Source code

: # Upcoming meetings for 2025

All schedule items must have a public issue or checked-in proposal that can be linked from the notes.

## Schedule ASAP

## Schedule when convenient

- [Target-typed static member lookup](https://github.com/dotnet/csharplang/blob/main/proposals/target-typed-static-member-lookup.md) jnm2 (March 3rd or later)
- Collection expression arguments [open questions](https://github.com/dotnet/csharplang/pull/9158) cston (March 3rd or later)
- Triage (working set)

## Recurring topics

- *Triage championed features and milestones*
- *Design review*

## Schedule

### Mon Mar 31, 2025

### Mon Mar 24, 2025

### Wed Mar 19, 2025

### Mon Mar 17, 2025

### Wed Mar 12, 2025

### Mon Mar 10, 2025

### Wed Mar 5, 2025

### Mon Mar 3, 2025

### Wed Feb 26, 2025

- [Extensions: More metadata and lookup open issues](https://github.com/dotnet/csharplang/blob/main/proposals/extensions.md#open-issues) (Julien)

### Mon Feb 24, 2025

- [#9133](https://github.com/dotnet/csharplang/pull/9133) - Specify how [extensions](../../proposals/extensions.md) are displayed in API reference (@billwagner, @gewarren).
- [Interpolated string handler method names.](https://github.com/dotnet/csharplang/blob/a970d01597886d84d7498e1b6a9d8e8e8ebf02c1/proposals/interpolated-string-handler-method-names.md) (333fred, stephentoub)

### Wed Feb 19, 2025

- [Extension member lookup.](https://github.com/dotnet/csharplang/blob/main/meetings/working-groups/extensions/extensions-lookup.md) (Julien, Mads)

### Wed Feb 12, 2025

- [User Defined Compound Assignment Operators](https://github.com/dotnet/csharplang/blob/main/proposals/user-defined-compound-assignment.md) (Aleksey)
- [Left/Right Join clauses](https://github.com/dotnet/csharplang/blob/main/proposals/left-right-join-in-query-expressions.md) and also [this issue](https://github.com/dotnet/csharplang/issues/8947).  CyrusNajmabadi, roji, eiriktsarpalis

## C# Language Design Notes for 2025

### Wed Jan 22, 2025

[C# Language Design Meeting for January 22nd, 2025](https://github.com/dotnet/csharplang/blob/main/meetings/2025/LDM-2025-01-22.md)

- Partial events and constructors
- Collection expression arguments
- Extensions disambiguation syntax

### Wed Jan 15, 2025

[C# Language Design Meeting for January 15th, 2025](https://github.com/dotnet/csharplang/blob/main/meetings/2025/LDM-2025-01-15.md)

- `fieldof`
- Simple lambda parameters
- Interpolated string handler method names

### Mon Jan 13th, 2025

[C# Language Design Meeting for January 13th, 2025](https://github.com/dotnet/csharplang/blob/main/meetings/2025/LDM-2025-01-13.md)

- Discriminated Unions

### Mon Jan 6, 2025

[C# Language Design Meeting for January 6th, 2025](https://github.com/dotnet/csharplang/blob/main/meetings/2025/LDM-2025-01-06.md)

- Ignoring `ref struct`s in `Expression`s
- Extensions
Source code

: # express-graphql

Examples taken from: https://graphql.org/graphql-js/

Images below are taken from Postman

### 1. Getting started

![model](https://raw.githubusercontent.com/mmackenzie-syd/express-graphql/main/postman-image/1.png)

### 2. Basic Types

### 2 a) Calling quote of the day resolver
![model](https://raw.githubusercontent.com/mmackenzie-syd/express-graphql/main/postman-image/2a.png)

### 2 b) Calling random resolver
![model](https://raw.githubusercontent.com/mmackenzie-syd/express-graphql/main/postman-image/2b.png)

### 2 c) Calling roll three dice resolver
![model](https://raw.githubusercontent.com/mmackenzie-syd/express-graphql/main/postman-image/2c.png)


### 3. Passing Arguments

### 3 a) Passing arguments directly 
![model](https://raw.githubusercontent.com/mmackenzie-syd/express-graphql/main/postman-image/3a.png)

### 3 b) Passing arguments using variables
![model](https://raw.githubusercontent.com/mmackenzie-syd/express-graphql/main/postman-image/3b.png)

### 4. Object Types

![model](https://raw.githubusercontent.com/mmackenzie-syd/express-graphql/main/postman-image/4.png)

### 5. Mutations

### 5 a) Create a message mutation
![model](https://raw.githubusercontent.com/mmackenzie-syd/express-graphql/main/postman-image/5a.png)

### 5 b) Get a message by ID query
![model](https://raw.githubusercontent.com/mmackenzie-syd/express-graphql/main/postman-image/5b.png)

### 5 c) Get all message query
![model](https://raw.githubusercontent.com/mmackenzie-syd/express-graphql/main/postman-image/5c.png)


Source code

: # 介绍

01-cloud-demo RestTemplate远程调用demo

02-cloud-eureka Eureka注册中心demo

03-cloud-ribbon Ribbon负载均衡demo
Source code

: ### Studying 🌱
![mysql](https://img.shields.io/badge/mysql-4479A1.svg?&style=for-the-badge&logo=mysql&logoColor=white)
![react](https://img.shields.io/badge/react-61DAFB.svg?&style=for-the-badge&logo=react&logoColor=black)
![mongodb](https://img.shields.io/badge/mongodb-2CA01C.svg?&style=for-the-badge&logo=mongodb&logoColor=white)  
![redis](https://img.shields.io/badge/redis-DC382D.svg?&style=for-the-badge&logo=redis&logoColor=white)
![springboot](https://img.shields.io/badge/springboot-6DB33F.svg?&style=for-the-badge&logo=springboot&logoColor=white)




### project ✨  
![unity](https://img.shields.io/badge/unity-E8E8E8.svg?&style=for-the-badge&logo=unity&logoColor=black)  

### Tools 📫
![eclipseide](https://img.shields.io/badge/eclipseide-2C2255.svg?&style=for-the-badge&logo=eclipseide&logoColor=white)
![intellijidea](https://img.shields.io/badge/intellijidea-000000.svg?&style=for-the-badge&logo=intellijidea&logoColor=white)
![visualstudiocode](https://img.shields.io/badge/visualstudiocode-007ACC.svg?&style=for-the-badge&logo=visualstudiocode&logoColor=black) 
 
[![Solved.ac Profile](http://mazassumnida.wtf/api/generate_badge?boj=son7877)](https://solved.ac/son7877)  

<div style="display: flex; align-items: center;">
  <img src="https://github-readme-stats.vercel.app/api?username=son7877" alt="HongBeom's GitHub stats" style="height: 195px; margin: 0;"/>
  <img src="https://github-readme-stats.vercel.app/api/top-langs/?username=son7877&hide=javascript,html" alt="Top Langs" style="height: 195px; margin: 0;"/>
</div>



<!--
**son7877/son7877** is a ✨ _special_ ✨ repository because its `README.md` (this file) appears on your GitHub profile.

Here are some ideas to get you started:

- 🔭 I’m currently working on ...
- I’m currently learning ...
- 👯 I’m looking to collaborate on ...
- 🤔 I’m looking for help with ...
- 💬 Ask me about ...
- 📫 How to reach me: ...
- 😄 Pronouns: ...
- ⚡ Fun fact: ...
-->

....

_Description of the task_
From the material above, set down exactly the lines between the line holding "### Wed Mar 12, 2025" and the line holding "### Wed Feb 19, 2025", inclusive. Include nothing else.

_Solution to this problem_
### Wed Mar 12, 2025

### Mon Mar 10, 2025

### Wed Mar 5, 2025

### Mon Mar 3, 2025

### Wed Feb 26, 2025

- [Extensions: More metadata and lookup open issues](https://github.com/dotnet/csharplang/blob/main/proposals/extensions.md#open-issues) (Julien)

### Mon Feb 24, 2025

- [#9133](https://github.com/dotnet/csharplang/pull/9133) - Specify how [extensions](../../proposals/extensions.md) are displayed in API reference (@billwagner, @gewarren).
- [Interpolated string handler method names.](https://github.com/dotnet/csharplang/blob/a970d01597886d84d7498e1b6a9d8e8e8ebf02c1/proposals/interpolated-string-handler-method-names.md) (333fred, stephentoub)

### Wed Feb 19, 2025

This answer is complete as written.